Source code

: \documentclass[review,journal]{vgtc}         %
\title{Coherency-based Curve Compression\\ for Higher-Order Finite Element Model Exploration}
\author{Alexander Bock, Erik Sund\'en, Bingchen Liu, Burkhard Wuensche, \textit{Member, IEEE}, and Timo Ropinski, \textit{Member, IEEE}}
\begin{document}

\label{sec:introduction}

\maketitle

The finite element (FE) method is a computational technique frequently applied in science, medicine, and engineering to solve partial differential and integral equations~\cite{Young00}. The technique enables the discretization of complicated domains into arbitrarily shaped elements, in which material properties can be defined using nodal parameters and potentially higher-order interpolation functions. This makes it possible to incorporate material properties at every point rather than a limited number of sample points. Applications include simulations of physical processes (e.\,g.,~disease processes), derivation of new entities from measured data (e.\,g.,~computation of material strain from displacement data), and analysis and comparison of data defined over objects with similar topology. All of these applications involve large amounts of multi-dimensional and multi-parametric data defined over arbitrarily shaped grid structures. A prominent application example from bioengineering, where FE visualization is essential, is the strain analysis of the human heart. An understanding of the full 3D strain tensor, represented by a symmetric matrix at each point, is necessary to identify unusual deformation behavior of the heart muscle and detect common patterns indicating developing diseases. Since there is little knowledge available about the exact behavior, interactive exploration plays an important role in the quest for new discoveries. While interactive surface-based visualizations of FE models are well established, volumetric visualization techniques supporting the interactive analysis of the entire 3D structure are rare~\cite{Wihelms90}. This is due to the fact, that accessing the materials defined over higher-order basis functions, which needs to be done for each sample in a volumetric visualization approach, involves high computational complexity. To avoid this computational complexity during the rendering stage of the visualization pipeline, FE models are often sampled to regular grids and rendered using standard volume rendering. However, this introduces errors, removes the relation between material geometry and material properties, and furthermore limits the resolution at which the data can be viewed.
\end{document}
····················
Write the material out again in its entirety, exactly as shown.

## [RESULT BELOW]
Source code

: \documentclass[review,journal]{vgtc}         %
\title{Coherency-based Curve Compression\\ for Higher-Order Finite Element Model Exploration}
\author{Alexander Bock, Erik Sund\'en, Bingchen Liu, Burkhard Wuensche, \textit{Member, IEEE}, and Timo Ropinski, \textit{Member, IEEE}}
\begin{document}

\label{sec:introduction}

\maketitle

The finite element (FE) method is a computational technique frequently applied in science, medicine, and engineering to solve partial differential and integral equations~\cite{Young00}. The technique enables the discretization of complicated domains into arbitrarily shaped elements, in which material properties can be defined using nodal parameters and potentially higher-order interpolation functions. This makes it possible to incorporate material properties at every point rather than a limited number of sample points. Applications include simulations of physical processes (e.\,g.,~disease processes), derivation of new entities from measured data (e.\,g.,~computation of material strain from displacement data), and analysis and comparison of data defined over objects with similar topology. All of these applications involve large amounts of multi-dimensional and multi-parametric data defined over arbitrarily shaped grid structures. A prominent application example from bioengineering, where FE visualization is essential, is the strain analysis of the human heart. An understanding of the full 3D strain tensor, represented by a symmetric matrix at each point, is necessary to identify unusual deformation behavior of the heart muscle and detect common patterns indicating developing diseases. Since there is little knowledge available about the exact behavior, interactive exploration plays an important role in the quest for new discoveries. While interactive surface-based visualizations of FE models are well established, volumetric visualization techniques supporting the interactive analysis of the entire 3D structure are rare~\cite{Wihelms90}. This is due to the fact, that accessing the materials defined over higher-order basis functions, which needs to be done for each sample in a volumetric visualization approach, involves high computational complexity. To avoid this computational complexity during the rendering stage of the visualization pipeline, FE models are often sampled to regular grids and rendered using standard volume rendering. However, this introduces errors, removes the relation between material geometry and material properties, and furthermore limits the resolution at which the data can be viewed.
\end{document}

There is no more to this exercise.